◆ Brief
Starting at the top of the entries below, write out each line up to and including the one containing "and promotional language". Leave the pictures out.

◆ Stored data
##############################
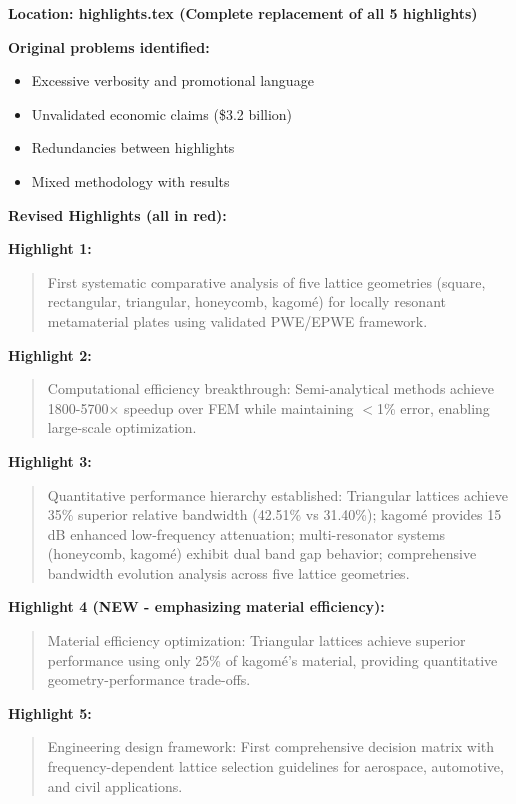 \documentclass[11pt,a4paper]{article}
\newenvironment{changesbox}{%
    \par\medskip\noindent{\color{changescolor}\rule{\linewidth}{2pt}}\par
    \noindent{\color{changescolor}\bfseries Manuscript Changes}\par\smallskip
}{%
    \par\noindent{\color{changescolor}\rule{\linewidth}{0.5pt}}\medskip
}
\begin{document}
\begin{changesbox}
\textbf{Location: highlights.tex (Complete replacement of all 5 highlights)}

\textbf{Original problems identified:}
\begin{itemize}
    \item Excessive verbosity and promotional language
    \item Unvalidated economic claims (\$3.2 billion)
    \item Redundancies between highlights
    \item Mixed methodology with results
\end{itemize}

\textbf{Revised Highlights (all in red):}

\textbf{Highlight 1:}
\begin{quote}
\textcolor{redtext}{First systematic comparative analysis of five lattice geometries (square, rectangular, triangular, honeycomb, kagomé) for locally resonant metamaterial plates using validated PWE/EPWE framework.}
\end{quote}

\textbf{Highlight 2:}
\begin{quote}
\textcolor{redtext}{Computational efficiency breakthrough: Semi-analytical methods achieve 1800-5700$\times$ speedup over FEM while maintaining $<$1\% error, enabling large-scale optimization.}
\end{quote}

\textbf{Highlight 3:}
\begin{quote}
\textcolor{redtext}{Quantitative performance hierarchy established: Triangular lattices achieve 35\% superior relative bandwidth (42.51\% vs 31.40\%); kagomé provides 15 dB enhanced low-frequency attenuation; multi-resonator systems (honeycomb, kagomé) exhibit dual band gap behavior; comprehensive bandwidth evolution analysis across five lattice geometries.}
\end{quote}

\textbf{Highlight 4 (NEW - emphasizing material efficiency):}
\begin{quote}
\textcolor{redtext}{Material efficiency optimization: Triangular lattices achieve superior performance using only 25\% of kagomé's material, providing quantitative geometry-performance trade-offs.}
\end{quote}

\textbf{Highlight 5:}
\begin{quote}
\textcolor{redtext}{Engineering design framework: First comprehensive decision matrix with frequency-dependent lattice selection guidelines for aerospace, automotive, and civil applications.}
\end{quote}


\end{changesbox}
\end{document}
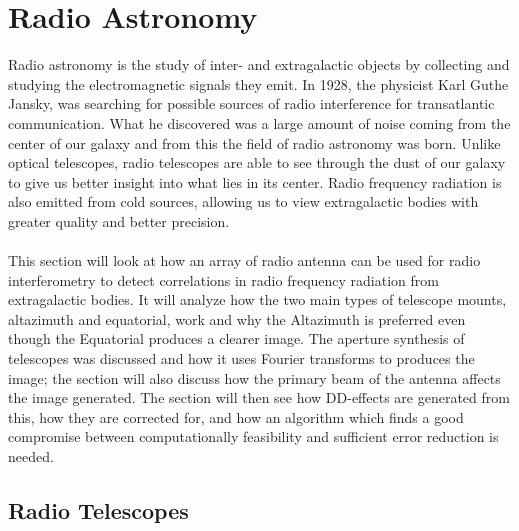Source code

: \section{Radio Astronomy}\label{ra}
Radio astronomy is the study of inter- and extragalactic objects by collecting and studying the electromagnetic signals they emit. In 1928, the physicist Karl Guthe Jansky, was searching for possible sources of radio interference for transatlantic communication. What he discovered was a large amount of noise coming from the center of our galaxy and from this the field of radio astronomy was born. Unlike optical telescopes, radio telescopes are able to see through the dust of our galaxy to give us better insight into what lies in its center. Radio frequency radiation is also emitted from cold sources, allowing us to view extragalactic bodies with greater quality and better precision\citep{radio_intro}.
\\
\\
This section will look at how an array of radio antenna can be used for radio interferometry to detect correlations in radio frequency radiation from extragalactic bodies. It will analyze how the two main types of telescope mounts, altazimuth and equatorial, work and why the Altazimuth is preferred even though the Equatorial produces a clearer image. The aperture synthesis of telescopes was discussed and how it uses Fourier transforms to produces the image; the section will also discuss how the primary beam of the antenna affects the image generated. The section will then see how DD-effects are generated from this, how they are corrected for, and how an algorithm which finds a good compromise between computationally feasibility and sufficient error reduction is needed.
\subsection{Radio Telescopes}\label{ra:sec:rt}
%
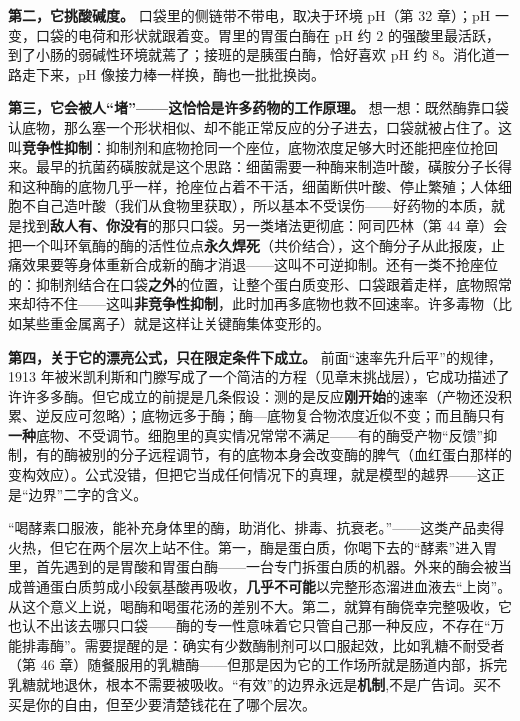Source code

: \textbf{第二，它挑酸碱度。} 口袋里的侧链带不带电，取决于环境 pH（第 32 章）；pH 一变，口袋的电荷和形状就跟着变。胃里的胃蛋白酶在 pH 约 $2$ 的强酸里最活跃，到了小肠的弱碱性环境就蔫了；接班的是胰蛋白酶，恰好喜欢 pH 约 $8$。消化道一路走下来，pH 像接力棒一样换，酶也一批批换岗。

\textbf{第三，它会被人“堵”——这恰恰是许多药物的工作原理。} 想一想：既然酶靠口袋认底物，那么塞一个形状相似、却不能正常反应的分子进去，口袋就被占住了。这叫\textbf{竞争性抑制}：抑制剂和底物抢同一个座位，底物浓度足够大时还能把座位抢回来。最早的抗菌药磺胺就是这个思路：细菌需要一种酶来制造叶酸，磺胺分子长得和这种酶的底物几乎一样，抢座位占着不干活，细菌断供叶酸、停止繁殖；人体细胞不自己造叶酸（我们从食物里获取），所以基本不受误伤——好药物的本质，就是找到\textbf{敌人有、你没有}的那只口袋。另一类堵法更彻底：阿司匹林（第 44 章）会把一个叫环氧酶的酶的活性位点\textbf{永久焊死}（共价结合），这个酶分子从此报废，止痛效果要等身体重新合成新的酶才消退——这叫不可逆抑制。还有一类不抢座位的：抑制剂结合在口袋\textbf{之外}的位置，让整个蛋白质变形、口袋跟着走样，底物照常来却待不住——这叫\textbf{非竞争性抑制}，此时加再多底物也救不回速率。许多毒物（比如某些重金属离子）就是这样让关键酶集体变形的。

\textbf{第四，关于它的漂亮公式，只在限定条件下成立。} 前面“速率先升后平”的规律，1913 年被米凯利斯和门滕写成了一个简洁的方程（见章末挑战层），它成功描述了许许多多酶。但它成立的前提是几条假设：测的是反应\textbf{刚开始}的速率（产物还没积累、逆反应可忽略）；底物远多于酶；酶—底物复合物浓度近似不变；而且酶只有\textbf{一种}底物、不受调节。细胞里的真实情况常常不满足——有的酶受产物“反馈”抑制，有的酶被别的分子远程调节，有的底物本身会改变酶的脾气（血红蛋白那样的变构效应）。公式没错，但把它当成任何情况下的真理，就是模型的越界——这正是“边界”二字的含义。

\begin{wuqu}
“喝酵素口服液，能补充身体里的酶，助消化、排毒、抗衰老。”——这类产品卖得火热，但它在两个层次上站不住。第一，酶是蛋白质，你喝下去的“酵素”进入胃里，首先遇到的是胃酸和胃蛋白酶——一台专门拆蛋白质的机器。外来的酶会被当成普通蛋白质剪成小段氨基酸再吸收，\textbf{几乎不可能}以完整形态溜进血液去“上岗”。从这个意义上说，喝酶和喝蛋花汤的差别不大。第二，就算有酶侥幸完整吸收，它也认不出该去哪只口袋——酶的专一性意味着它只管自己那一种反应，不存在“万能排毒酶”。需要提醒的是：确实有少数酶制剂可以口服起效，比如乳糖不耐受者（第 46 章）随餐服用的乳糖酶——但那是因为它的工作场所就是肠道内部，拆完乳糖就地退休，根本不需要被吸收。“有效”的边界永远是\textbf{机制},不是广告词。买不买是你的自由，但至少要清楚钱花在了哪个层次。
\end{wuqu}

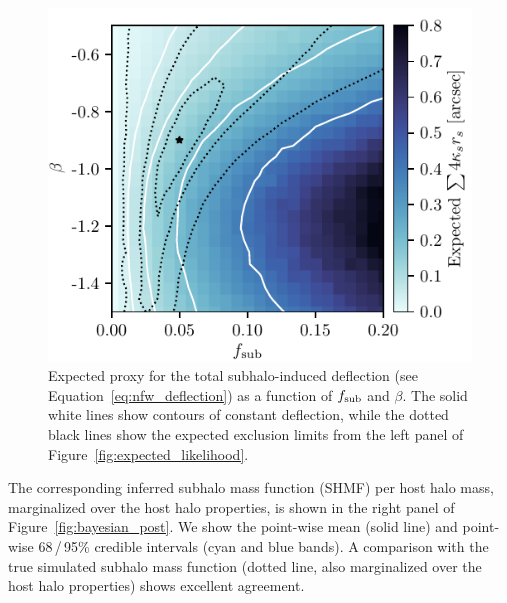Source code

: \documentclass[twocolumn]{aastex63}
\begin{document}
\begin{figure}
\centering
\includegraphics[height=0.4\textwidth]{figures/warum_ist_die_banane_krumm}  %
\caption{Expected proxy for the total subhalo-induced deflection (see Equation~\eqref{eq:nfw_deflection}) as a function of $f_{\mathrm{sub}}$ and $\beta$. The solid white lines show contours of constant deflection, while the dotted black lines show the expected exclusion limits from the left panel of Figure~\ref{fig:expected_likelihood}. }
\label{fig:banana}
\end{figure}

The corresponding inferred subhalo mass function (SHMF) per host halo mass, marginalized over the host halo properties, is shown in the right panel of Figure~\ref{fig:bayesian_post}. We show the point-wise mean (solid line) and point-wise 68\,/\,95\% credible intervals (cyan and blue bands). A comparison with the true simulated subhalo mass function (dotted line, also marginalized over the host halo properties) shows excellent agreement.
\end{document}
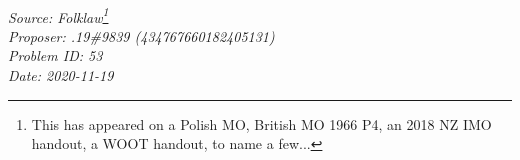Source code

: \SSbreak\\
\emph{Source: Folklaw\footnote{This has appeared on a Polish MO, British MO 1966 P4, an 2018 NZ IMO handout, a WOOT handout, to name a few...}}\\
\emph{Proposer: .19\#9839 (434767660182405131)}\\
\emph{Problem ID: 53}\\
\emph{Date: 2020-11-19}\\
\SSbreak

\bigskip

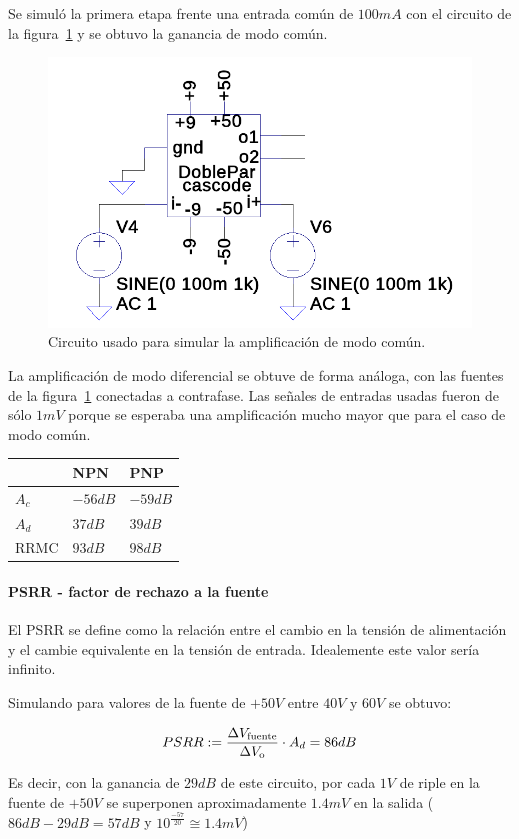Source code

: \documentclass[a4paper,12pt,twoside]{article}
\begin{document}
Se simuló la primera etapa frente una entrada común de $100mA$ con el circuito de la figura~\ref{fig:ac} y se obtuvo la ganancia de modo común.


\begin{figure}[H]
	\centering
	\includegraphics[height=0.2\textwidth]{img/sim/ac}
	\caption{Circuito usado para simular la amplificación de modo común.}
	\label{fig:ac}
\end{figure}


La amplificación de modo diferencial se obtuve de forma análoga, con las fuentes de la figura~\ref{fig:ac} conectadas a contrafase. Las señales de entradas usadas fueron de sólo $1mV$ porque se esperaba una amplificación mucho mayor que para el caso de modo común. 

\begin{table}[H]
\centering
\begin{tabular}{l|ll}
 & NPN & PNP \\ \hline
$A_c$ & $-56dB$ & $-59dB$  \\
$A_d$ & $37dB$ & $39dB$  \\
RRMC & $93dB$ & $98dB$  
\end{tabular}
\end{table}

\paragraph{PSRR - factor de rechazo a la fuente}

El PSRR se define como la relación entre el cambio en la tensión de alimentación y el cambie equivalente en la tensión de entrada. Idealemente este valor sería infinito.

Simulando para valores de la fuente de $+50V$ entre $40V$ y $60V$ se obtuvo:

\[ PSRR := {\Delta V_\mathrm{fuente} \over {\Delta V_\mathrm{o}}} \cdot A_d = 86dB \]



Es decir, con la ganancia de $29dB$ de este circuito, por cada $1V$ de riple en la fuente de $+50V$ se superponen aproximadamente $1.4mV$ en la salida ($86dB-29dB=57dB$ y $10^\frac{-57}{20} \cong 1.4mV $)
\end{document}
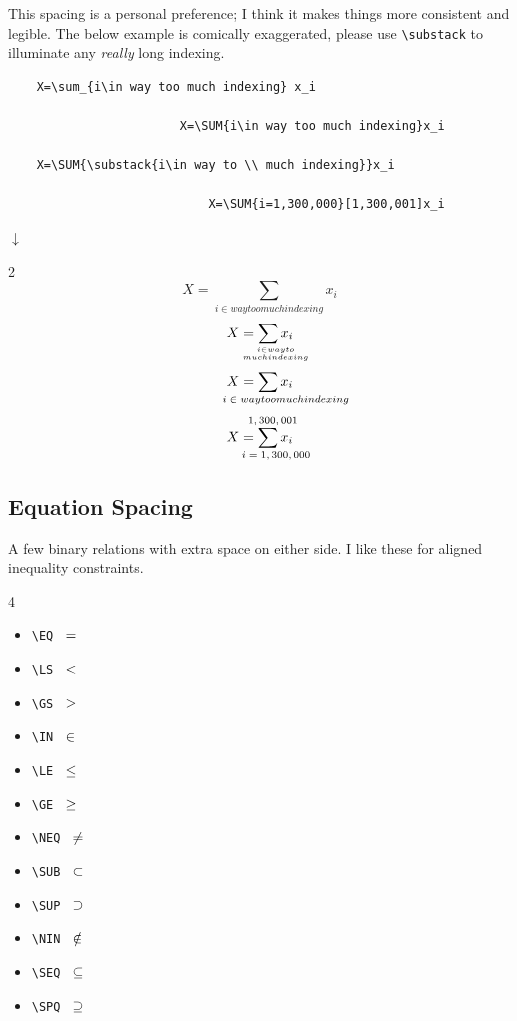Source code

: \documentclass{article}
\begin{document}
This spacing is a personal preference; I think it makes things more consistent and legible. The below example is comically exaggerated, please use \verb|\substack| to illuminate any \emph{really} long indexing.
\begin{tcolorbox}
	\begin{verbatim}
	X=\sum_{i\in way too much indexing} x_i
	
	                    X=\SUM{i\in way too much indexing}x_i
	                    
	X=\SUM{\substack{i\in way to \\ much indexing}}x_i
	   
	                        X=\SUM{i=1,300,000}[1,300,001]x_i
	\end{verbatim}
	\begin{center}$\downarrow$\end{center}
	\begin{multicols}{2}~\VTRg\vtrg
	$$
	X=\sum_{i\in way too much indexing} x_i
	$$
	$$
	X=\SUM{\substack{i\in way to \\ much indexing}}x_i
	$$
	$$
	X=\SUM{i\in way too much indexing}x_i
	$$
	$$
	X=\SUM{i=1,300,000}[1,300,001]x_i
	$$
	\end{multicols}
\end{tcolorbox}



\subsection*{Equation Spacing}

A few binary relations with extra space on either side. I like these for aligned inequality constraints.
    \vtrg\begin{multicols}{4}
    \begin{itemize}
    	\item\verb|\EQ| $\EQ$ 
        \item\verb|\LS| $\LS$ 
        \item\verb|\GS| $\GS$ 
        
        \item\verb|\IN| $\IN$ 
        \item\verb|\LE| $\LE$ 
        \item\verb|\GE| $\GE$ 
        
        \item\verb|\NEQ| $\NEQ$
        \item\verb|\SUB| $\SUB$
        \item\verb|\SUP| $\SUP$
        
        \item\verb|\NIN| $\NIN$
        \item\verb|\SEQ| $\SEQ$
        \item\verb|\SPQ| $\SPQ$
    \end{itemize}
    \end{multicols}\Vtrg\vtrg
\end{document}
##############################
◆ Completed task
 \documentclass[11pt,a4paper]{article}
\newenvironment{changesbox}{%
    \par\medskip\noindent{\color{changescolor}\rule{\linewidth}{2pt}}\par
    \noindent{\color{changescolor}\bfseries Manuscript Changes}\par\smallskip
}{%
    \par\noindent{\color{changescolor}\rule{\linewidth}{0.5pt}}\medskip
}
\begin{document}
\begin{changesbox}
\textbf{Location: highlights.tex (Complete replacement of all 5 highlights)}

\textbf{Original problems identified:}
\begin{itemize}
    \item Excessive verbosity and promotional language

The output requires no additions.